My friend Adam MacLeod, a visiting fellow at Princeton University’s James Madison Program this year and a law professor at Faulkner University, writes in response to Rep. Steve King’s Corner post this morning:
I am grateful for Congressman Steve King’s sensible voice, and equally grateful that National Review gives him a venue to exercise it. So, I hope that I do not appear ungrateful by correcting a misstatement in the title of his essay on NRO, “Marriage is Illegal… Without a License.” He repeats the misstatement in the text itself: “A license is a permit to do that which is otherwise illegal.”

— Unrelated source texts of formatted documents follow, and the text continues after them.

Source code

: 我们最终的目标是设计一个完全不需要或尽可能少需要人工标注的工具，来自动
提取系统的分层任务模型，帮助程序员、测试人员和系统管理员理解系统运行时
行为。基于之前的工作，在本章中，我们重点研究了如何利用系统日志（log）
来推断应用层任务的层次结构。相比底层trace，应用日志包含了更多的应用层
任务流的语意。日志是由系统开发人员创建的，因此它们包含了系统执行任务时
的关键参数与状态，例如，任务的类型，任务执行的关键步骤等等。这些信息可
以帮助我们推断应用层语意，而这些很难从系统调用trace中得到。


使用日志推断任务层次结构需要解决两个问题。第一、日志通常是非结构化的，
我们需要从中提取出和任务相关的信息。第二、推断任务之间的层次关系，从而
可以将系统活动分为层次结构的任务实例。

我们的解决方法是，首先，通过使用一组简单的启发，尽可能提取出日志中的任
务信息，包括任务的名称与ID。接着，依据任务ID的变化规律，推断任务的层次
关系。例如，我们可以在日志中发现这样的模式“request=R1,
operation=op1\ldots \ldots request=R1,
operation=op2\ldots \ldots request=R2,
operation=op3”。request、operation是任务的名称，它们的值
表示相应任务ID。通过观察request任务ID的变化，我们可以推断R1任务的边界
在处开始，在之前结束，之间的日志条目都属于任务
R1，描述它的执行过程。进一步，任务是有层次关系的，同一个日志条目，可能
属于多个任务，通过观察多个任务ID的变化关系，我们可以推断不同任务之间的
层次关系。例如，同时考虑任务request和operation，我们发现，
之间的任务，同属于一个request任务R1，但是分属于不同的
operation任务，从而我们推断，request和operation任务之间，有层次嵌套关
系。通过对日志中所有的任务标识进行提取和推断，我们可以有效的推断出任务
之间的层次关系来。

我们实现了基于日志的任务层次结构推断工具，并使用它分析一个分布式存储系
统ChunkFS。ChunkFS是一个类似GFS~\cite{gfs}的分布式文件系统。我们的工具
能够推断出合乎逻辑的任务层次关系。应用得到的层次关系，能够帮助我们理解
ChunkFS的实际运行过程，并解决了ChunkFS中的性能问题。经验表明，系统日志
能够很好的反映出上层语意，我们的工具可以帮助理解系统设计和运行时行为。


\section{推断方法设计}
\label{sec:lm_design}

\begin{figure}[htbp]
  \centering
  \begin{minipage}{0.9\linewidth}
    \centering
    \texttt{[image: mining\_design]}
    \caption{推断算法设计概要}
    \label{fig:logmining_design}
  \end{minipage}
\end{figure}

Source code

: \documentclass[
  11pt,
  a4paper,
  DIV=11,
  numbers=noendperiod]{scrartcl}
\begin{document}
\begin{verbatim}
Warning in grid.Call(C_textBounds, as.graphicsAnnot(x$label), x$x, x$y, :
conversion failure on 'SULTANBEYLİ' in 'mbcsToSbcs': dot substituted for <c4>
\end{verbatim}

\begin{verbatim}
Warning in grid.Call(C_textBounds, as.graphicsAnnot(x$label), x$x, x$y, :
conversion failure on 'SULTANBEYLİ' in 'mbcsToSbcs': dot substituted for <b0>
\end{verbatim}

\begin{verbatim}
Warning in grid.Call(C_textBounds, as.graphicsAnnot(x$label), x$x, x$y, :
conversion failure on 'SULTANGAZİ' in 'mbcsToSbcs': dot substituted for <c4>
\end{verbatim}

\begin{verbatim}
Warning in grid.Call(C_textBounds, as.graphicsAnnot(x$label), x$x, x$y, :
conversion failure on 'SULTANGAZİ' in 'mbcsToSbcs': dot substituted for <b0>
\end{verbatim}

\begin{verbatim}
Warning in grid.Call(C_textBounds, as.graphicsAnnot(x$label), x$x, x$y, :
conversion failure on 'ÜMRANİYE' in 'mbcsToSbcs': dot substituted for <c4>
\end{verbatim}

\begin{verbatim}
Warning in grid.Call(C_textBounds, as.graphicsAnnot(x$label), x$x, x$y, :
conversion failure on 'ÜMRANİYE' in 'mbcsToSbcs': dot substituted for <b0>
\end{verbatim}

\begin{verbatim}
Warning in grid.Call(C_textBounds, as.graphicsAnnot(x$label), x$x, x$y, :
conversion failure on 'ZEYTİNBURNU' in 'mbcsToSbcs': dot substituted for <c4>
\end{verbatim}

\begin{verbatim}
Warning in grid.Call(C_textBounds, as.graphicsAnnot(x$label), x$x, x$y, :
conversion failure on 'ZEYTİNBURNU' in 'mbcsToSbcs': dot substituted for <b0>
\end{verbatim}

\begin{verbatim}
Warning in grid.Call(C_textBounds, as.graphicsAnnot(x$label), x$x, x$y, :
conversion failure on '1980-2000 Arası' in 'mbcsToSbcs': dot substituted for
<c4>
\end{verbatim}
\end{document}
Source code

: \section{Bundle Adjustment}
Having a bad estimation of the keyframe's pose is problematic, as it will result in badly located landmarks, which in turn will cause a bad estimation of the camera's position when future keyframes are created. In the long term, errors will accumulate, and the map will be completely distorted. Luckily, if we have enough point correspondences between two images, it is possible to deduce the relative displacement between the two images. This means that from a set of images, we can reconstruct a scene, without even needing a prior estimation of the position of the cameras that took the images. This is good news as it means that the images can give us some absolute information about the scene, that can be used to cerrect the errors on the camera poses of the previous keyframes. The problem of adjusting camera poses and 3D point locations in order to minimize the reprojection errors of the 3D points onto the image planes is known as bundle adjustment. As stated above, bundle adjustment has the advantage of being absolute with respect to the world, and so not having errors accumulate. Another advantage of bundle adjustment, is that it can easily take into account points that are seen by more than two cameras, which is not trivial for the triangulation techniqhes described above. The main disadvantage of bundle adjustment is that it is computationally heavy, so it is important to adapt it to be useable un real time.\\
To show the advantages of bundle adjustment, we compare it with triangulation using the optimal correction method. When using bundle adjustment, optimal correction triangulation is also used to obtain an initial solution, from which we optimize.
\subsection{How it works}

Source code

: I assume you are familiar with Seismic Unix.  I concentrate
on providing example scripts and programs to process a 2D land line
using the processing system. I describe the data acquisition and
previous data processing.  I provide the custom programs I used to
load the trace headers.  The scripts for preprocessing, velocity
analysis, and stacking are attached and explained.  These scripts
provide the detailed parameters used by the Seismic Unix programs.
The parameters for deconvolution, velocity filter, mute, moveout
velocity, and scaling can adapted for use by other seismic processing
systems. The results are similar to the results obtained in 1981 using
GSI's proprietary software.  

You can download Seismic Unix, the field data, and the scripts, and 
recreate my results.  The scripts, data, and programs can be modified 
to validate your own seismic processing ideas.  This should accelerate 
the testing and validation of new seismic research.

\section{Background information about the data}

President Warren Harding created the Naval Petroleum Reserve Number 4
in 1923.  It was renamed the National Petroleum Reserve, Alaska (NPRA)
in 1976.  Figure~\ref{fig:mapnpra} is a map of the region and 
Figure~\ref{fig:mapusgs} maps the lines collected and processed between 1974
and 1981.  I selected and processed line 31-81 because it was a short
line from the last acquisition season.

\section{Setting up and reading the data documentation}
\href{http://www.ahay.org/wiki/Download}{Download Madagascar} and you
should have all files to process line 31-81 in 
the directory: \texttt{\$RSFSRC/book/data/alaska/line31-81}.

That is true of driver’s licenses, professional licenses, and hunting licenses. But it is not true of marriage licenses. The licensing scheme for marriage is not paired with any prohibitions against unlicensed marriage. In fact, civil marriage has long co-existed with common-law marriage, ceremonial and religious marriage, and cohabitation. Unlike the licensing scheme for medical doctors (for example) the licensing scheme for civil marriage encourages legal recognition of real marriages—monogamous man-woman pairings—that exist outside the scheme.
This is important because proponents of removing sexual complementarity from our marriage laws today argue that the redefinition is necessary to eradicate the same-sex “marriage ban.” There is no ban. Same-sex couples who hold themselves out as married face no criminal or civil penalties. No administrative agency prohibits the Episcopal Church from solemnizing same-sex weddings. (That fact has, incidentally, gone largely unnoticed in the controversy over the HHS mandate requiring Catholic and evangelical institutions to subsidize employees’ use of contraceptives and abortifacient drugs.) What proponents of redefinition want is not to eradicate any ban but rather to change the definition of marriage for everyone.